Data shown —
▼▼▼

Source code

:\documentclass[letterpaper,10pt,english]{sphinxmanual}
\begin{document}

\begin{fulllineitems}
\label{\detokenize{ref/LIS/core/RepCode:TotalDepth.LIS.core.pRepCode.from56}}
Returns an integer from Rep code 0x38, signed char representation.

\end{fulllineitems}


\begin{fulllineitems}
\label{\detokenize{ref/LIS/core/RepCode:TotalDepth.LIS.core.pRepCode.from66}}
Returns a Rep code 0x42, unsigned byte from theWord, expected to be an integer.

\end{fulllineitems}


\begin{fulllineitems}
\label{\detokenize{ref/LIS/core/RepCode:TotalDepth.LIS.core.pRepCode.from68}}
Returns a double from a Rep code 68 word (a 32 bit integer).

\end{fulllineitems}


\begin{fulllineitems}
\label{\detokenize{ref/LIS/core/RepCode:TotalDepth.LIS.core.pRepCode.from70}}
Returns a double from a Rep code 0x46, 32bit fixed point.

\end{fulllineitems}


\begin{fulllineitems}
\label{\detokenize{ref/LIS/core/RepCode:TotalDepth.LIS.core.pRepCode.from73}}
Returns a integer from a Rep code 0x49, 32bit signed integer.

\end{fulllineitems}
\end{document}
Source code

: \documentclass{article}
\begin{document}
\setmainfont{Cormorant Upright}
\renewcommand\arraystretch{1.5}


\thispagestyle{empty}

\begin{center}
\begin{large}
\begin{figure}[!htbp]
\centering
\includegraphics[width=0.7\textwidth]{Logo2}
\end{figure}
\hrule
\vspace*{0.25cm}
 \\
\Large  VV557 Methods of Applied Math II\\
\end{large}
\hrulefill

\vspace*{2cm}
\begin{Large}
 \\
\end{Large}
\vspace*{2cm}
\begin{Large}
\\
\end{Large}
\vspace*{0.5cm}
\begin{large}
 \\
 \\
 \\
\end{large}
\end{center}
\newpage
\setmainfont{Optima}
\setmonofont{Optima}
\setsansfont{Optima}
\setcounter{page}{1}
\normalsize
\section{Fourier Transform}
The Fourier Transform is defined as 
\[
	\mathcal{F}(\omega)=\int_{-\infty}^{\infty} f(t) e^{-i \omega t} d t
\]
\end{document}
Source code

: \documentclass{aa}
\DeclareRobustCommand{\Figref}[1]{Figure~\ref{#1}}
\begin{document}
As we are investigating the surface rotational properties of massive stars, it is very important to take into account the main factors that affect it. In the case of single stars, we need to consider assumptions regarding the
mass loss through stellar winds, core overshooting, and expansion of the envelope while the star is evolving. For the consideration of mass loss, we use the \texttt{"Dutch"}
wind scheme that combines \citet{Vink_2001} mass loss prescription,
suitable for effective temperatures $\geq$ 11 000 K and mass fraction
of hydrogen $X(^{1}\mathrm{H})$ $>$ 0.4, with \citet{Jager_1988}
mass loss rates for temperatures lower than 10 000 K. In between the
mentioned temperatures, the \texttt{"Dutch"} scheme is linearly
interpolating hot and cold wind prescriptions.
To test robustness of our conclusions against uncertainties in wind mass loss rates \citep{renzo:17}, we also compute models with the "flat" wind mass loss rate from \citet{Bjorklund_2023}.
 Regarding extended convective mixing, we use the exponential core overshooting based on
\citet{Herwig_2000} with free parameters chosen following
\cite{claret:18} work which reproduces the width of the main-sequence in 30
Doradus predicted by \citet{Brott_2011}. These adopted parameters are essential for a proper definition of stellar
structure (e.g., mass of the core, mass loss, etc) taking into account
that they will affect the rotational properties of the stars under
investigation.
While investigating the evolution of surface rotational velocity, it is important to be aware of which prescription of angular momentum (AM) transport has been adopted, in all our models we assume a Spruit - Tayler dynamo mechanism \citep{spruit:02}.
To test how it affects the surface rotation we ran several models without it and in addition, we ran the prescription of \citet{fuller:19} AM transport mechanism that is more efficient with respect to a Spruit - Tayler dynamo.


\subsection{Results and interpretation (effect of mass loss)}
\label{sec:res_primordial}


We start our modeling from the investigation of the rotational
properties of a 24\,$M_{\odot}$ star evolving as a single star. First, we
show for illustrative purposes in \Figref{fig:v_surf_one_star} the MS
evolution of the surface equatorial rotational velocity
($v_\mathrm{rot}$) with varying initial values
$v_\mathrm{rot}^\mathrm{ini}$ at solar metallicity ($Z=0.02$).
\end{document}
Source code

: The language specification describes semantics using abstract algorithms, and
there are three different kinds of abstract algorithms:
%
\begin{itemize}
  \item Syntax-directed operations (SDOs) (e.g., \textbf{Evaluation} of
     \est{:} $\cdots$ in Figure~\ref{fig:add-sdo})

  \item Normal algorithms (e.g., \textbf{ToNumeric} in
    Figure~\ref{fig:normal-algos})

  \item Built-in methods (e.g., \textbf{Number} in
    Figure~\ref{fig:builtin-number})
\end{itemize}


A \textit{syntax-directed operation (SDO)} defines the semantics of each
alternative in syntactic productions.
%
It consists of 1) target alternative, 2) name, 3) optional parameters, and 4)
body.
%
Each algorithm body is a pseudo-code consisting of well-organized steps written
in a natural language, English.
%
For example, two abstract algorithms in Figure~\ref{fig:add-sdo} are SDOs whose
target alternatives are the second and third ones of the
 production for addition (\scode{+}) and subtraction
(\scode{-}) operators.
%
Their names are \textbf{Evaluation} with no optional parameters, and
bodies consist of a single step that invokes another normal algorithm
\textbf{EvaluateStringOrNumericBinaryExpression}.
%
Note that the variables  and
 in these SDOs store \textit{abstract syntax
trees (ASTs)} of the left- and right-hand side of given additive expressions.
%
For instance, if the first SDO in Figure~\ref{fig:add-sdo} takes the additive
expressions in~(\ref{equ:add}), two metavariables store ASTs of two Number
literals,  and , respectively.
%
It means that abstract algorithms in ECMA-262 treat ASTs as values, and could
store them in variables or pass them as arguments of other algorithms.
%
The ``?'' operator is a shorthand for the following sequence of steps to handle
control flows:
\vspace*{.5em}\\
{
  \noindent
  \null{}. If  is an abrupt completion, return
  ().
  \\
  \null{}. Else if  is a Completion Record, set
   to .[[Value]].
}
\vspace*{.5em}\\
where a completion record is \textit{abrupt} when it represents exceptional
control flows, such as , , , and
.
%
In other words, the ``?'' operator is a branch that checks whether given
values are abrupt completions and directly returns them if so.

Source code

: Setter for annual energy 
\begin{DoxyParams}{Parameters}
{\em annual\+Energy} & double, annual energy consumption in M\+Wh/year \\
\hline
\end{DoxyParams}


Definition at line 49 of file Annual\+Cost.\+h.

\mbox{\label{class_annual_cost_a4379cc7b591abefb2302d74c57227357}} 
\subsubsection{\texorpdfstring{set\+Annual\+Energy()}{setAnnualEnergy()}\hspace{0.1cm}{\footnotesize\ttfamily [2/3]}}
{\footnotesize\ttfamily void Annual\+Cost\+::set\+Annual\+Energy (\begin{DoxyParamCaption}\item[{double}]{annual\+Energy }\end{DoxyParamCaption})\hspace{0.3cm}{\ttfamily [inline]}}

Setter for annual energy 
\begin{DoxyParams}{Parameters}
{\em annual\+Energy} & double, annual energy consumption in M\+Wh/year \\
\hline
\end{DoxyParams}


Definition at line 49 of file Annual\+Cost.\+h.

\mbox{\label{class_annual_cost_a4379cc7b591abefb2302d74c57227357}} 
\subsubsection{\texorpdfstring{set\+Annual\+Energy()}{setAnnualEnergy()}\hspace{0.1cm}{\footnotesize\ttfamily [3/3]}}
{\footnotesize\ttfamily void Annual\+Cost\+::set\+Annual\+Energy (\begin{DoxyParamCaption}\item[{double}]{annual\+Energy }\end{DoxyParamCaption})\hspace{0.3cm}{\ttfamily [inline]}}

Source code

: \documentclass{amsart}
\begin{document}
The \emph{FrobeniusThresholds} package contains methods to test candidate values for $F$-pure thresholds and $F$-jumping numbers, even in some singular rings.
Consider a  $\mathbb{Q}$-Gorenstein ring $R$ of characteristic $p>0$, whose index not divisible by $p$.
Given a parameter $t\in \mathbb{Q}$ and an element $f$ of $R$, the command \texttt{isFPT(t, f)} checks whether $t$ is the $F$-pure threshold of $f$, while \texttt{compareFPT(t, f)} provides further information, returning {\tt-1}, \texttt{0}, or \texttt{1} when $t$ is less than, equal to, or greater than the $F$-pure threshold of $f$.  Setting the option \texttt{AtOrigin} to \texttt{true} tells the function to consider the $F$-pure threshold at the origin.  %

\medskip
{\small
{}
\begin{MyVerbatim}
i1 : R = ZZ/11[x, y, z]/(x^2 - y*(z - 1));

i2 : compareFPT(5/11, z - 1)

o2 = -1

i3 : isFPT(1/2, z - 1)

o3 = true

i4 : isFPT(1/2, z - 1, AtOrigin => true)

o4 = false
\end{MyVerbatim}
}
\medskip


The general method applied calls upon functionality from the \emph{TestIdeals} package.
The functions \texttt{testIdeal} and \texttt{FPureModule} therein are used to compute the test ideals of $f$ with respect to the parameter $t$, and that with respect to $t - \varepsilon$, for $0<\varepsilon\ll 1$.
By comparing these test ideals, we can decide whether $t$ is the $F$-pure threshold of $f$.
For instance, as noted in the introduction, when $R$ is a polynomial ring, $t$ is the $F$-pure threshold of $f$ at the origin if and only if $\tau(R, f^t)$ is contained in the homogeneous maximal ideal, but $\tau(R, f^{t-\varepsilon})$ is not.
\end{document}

▲▲▲

Instructions for the task — Every line above that holds the word "Fourier" should be copied out.

The answer —
\section{Fourier Transform}
The Fourier Transform is defined as 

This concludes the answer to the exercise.